◆ YOUR ASSIGNMENT ◆
Copy out each line of the entries where the word "trace" is present.

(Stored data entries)

-.-.-

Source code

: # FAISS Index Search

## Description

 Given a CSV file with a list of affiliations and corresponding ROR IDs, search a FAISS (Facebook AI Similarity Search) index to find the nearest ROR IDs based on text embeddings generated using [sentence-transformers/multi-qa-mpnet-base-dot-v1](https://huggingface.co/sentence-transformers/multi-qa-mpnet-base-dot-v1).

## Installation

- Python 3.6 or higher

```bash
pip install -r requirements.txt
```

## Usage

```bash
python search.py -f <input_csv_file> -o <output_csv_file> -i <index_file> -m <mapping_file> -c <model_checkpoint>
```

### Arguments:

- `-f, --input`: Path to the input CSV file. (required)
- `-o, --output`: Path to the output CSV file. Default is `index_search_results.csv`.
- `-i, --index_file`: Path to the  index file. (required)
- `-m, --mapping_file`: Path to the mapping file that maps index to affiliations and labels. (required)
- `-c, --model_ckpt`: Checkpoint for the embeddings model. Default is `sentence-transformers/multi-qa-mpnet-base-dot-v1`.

-.-.-

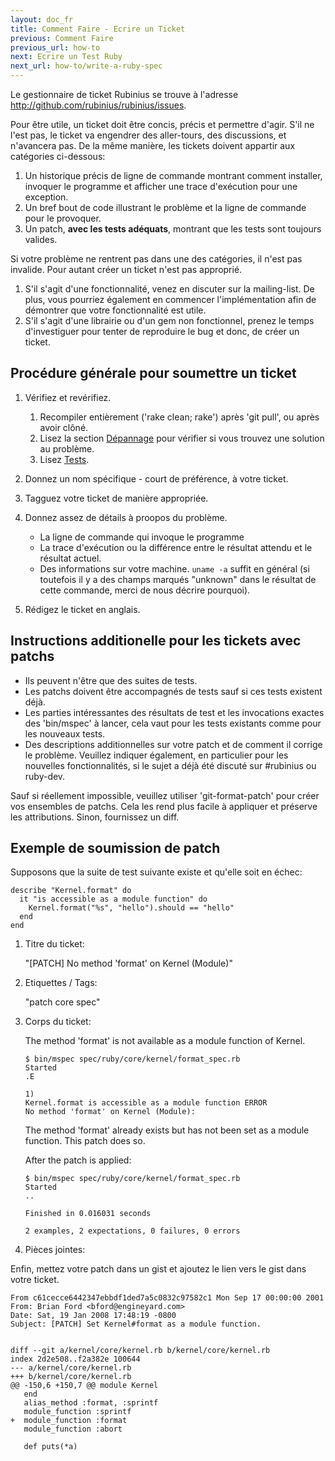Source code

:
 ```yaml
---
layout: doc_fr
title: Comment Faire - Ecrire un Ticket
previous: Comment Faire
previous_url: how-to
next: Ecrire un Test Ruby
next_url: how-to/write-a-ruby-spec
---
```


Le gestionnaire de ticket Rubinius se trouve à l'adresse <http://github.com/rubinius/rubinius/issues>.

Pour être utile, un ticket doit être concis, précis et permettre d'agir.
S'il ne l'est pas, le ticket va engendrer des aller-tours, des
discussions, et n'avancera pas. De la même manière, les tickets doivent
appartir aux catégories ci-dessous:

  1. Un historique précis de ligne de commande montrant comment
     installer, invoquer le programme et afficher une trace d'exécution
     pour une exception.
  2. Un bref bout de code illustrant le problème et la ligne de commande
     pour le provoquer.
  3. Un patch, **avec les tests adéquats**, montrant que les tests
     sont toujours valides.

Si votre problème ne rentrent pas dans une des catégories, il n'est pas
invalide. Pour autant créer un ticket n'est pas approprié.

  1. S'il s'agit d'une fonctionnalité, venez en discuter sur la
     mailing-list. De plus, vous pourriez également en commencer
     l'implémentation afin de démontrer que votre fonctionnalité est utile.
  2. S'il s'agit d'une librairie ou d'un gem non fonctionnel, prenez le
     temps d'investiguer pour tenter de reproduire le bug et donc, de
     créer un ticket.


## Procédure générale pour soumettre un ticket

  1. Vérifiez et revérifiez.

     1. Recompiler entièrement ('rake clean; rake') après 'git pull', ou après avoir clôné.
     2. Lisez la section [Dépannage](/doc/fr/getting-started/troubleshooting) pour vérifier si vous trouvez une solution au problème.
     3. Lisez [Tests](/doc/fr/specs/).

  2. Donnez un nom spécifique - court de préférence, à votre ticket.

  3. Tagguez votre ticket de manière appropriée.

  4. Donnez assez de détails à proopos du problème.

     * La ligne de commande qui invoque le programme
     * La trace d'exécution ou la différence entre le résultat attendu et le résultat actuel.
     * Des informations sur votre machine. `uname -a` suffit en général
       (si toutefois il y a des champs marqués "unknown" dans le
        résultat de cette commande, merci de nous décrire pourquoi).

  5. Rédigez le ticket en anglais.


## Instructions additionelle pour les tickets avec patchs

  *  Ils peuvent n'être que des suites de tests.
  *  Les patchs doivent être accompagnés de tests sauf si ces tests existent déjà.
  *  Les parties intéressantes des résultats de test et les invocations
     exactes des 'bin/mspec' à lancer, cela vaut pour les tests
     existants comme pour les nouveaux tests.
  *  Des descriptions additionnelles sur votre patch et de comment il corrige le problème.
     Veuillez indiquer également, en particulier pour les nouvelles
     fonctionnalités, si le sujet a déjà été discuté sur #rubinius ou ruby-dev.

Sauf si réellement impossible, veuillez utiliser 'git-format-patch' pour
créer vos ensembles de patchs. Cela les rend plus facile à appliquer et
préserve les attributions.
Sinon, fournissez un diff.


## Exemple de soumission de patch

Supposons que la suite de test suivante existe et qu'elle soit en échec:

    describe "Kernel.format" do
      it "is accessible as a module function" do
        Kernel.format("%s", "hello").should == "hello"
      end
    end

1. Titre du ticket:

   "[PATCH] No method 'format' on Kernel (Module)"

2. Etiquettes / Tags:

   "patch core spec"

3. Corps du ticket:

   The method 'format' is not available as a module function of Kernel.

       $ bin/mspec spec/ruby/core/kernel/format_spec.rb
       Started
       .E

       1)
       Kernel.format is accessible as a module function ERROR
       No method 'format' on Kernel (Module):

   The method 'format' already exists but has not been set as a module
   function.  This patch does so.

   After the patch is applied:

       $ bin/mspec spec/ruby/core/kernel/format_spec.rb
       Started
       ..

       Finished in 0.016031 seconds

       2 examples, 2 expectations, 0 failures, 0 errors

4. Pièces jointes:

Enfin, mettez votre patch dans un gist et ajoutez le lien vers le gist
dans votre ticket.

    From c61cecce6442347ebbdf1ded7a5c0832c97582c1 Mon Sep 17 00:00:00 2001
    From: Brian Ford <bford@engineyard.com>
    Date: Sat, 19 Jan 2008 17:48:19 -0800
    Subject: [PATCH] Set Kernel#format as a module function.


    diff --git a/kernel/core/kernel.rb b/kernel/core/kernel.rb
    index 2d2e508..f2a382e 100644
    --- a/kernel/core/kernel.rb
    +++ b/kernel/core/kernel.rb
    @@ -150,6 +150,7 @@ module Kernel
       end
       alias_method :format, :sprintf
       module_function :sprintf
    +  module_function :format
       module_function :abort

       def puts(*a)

-.-.-

◆ WRITTEN ANSWER ◆
     installer, invoquer le programme et afficher une trace d'exécution
     * La trace d'exécution ou la différence entre le résultat attendu et le résultat actuel.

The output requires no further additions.